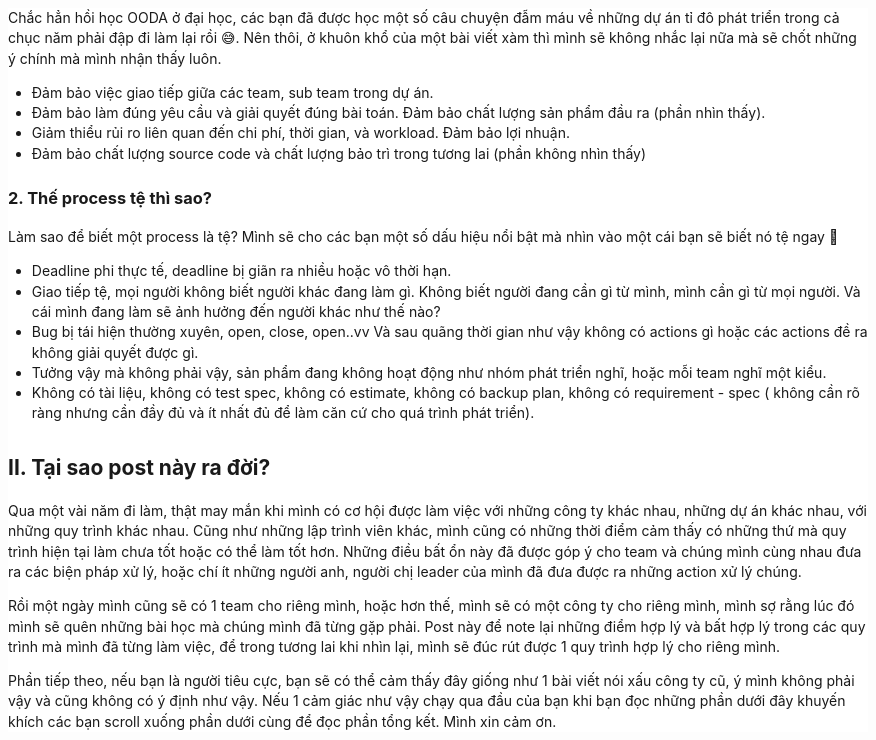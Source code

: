 Chắc hẳn hồi học OODA ở đại học, các bạn đã được học một số câu chuyện đẫm máu về những dự án tỉ đô phát triển trong cả
chục năm phải đập đi làm lại rồi 😅. Nên thôi, ở khuôn khổ của một bài viết xàm thì mình sẽ không nhắc lại nữa mà sẽ chốt
những ý chính mà mình nhận thấy luôn.

- Đảm bảo việc giao tiếp giữa các team, sub team trong dự án.
- Đảm bảo làm đúng yêu cầu và giải quyết đúng bài toán. Đảm bảo chất lượng sản phẩm đầu ra (phần nhìn thấy).
- Giảm thiểu rủi ro liên quan đến chi phí, thời gian, và workload. Đảm bảo lợi nhuận.
- Đảm bảo chất lượng source code và chất lượng bảo trì trong tương lai (phần không nhìn thấy)

### 2. Thế process tệ thì sao?

Làm sao để biết một process là tệ? Mình sẽ cho các bạn một số dấu hiệu nổi bật mà nhìn vào một cái bạn sẽ biết nó tệ
ngay 🤣

- Deadline phi thực tế, deadline bị giãn ra nhiều hoặc vô thời hạn.
- Giao tiếp tệ, mọi người không biết người khác đang làm gì. Không biết người đang cần gì từ mình, mình cần gì từ
  mọi người. Và cái mình đang làm sẽ ảnh hưởng đến người khác như thế nào?
- Bug bị tái hiện thường xuyên, open, close, open..vv Và sau quãng thời gian như vậy không có actions gì hoặc các
  actions đề ra không giải quyết được gì.
- Tưởng vậy mà không phải vậy, sản phẩm đang không hoạt động như nhóm phát triển nghĩ, hoặc mỗi team nghĩ một kiểu.
- Không có tài liệu, không có test spec, không có estimate, không có backup plan, không có requirement - spec (
  không cần rõ ràng nhưng cần đầy đủ và ít nhất đủ để làm căn cứ cho quá trình phát triển).

## II. Tại sao post này ra đời?

Qua một vài năm đi làm, thật may mắn khi mình có cơ hội được làm việc với những công ty khác nhau, những dự án khác
nhau, với những quy trình khác nhau. Cũng như những lập trình viên khác, mình cũng có những thời điểm cảm thấy có những
thứ mà quy trình hiện tại làm chưa tốt hoặc có thể làm tốt hơn. Những điều bất ổn này đã được góp ý cho team và chúng
mình cùng nhau đưa ra các biện pháp xử lý, hoặc chí ít những người anh, người chị leader của mình đã đưa được ra những
action xử lý chúng.

Rồi một ngày mình cũng sẽ có 1 team cho riêng mình, hoặc hơn thế, mình sẽ có một công ty cho riêng mình, mình sợ rằng
lúc đó mình sẽ quên những bài học mà chúng mình đã từng gặp phải. Post này để note lại những điểm hợp lý và bất hợp lý trong
các quy trình mà mình đã từng làm việc, để trong tương lai khi nhìn lại, mình sẽ đúc rút được 1 quy trình hợp lý cho
riêng mình.

Phần tiếp theo, nếu bạn là người tiêu cực, bạn sẽ có thể cảm thấy đây giống như 1 bài viết nói xấu công ty cũ, ý mình không phải vậy và cũng không có ý định như vậy. Nếu 1 cảm giác như vậy chạy qua đầu của bạn khi bạn đọc những phần dưới đây khuyến khích các bạn scroll xuống phần dưới cùng để đọc phần tổng kết. Mình xin cảm ơn.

========

Work instructions:
Only one stretch of the entries above is wanted: the lines from the one containing "mọi người. Và" through the one containing "riêng mình.". Please reproduce it exactly.

Task answer:
  mọi người. Và cái mình đang làm sẽ ảnh hưởng đến người khác như thế nào?
- Bug bị tái hiện thường xuyên, open, close, open..vv Và sau quãng thời gian như vậy không có actions gì hoặc các
  actions đề ra không giải quyết được gì.
- Tưởng vậy mà không phải vậy, sản phẩm đang không hoạt động như nhóm phát triển nghĩ, hoặc mỗi team nghĩ một kiểu.
- Không có tài liệu, không có test spec, không có estimate, không có backup plan, không có requirement - spec (
  không cần rõ ràng nhưng cần đầy đủ và ít nhất đủ để làm căn cứ cho quá trình phát triển).

## II. Tại sao post này ra đời?

Qua một vài năm đi làm, thật may mắn khi mình có cơ hội được làm việc với những công ty khác nhau, những dự án khác
nhau, với những quy trình khác nhau. Cũng như những lập trình viên khác, mình cũng có những thời điểm cảm thấy có những
thứ mà quy trình hiện tại làm chưa tốt hoặc có thể làm tốt hơn. Những điều bất ổn này đã được góp ý cho team và chúng
mình cùng nhau đưa ra các biện pháp xử lý, hoặc chí ít những người anh, người chị leader của mình đã đưa được ra những
action xử lý chúng.

Rồi một ngày mình cũng sẽ có 1 team cho riêng mình, hoặc hơn thế, mình sẽ có một công ty cho riêng mình, mình sợ rằng
lúc đó mình sẽ quên những bài học mà chúng mình đã từng gặp phải. Post này để note lại những điểm hợp lý và bất hợp lý trong
các quy trình mà mình đã từng làm việc, để trong tương lai khi nhìn lại, mình sẽ đúc rút được 1 quy trình hợp lý cho
riêng mình.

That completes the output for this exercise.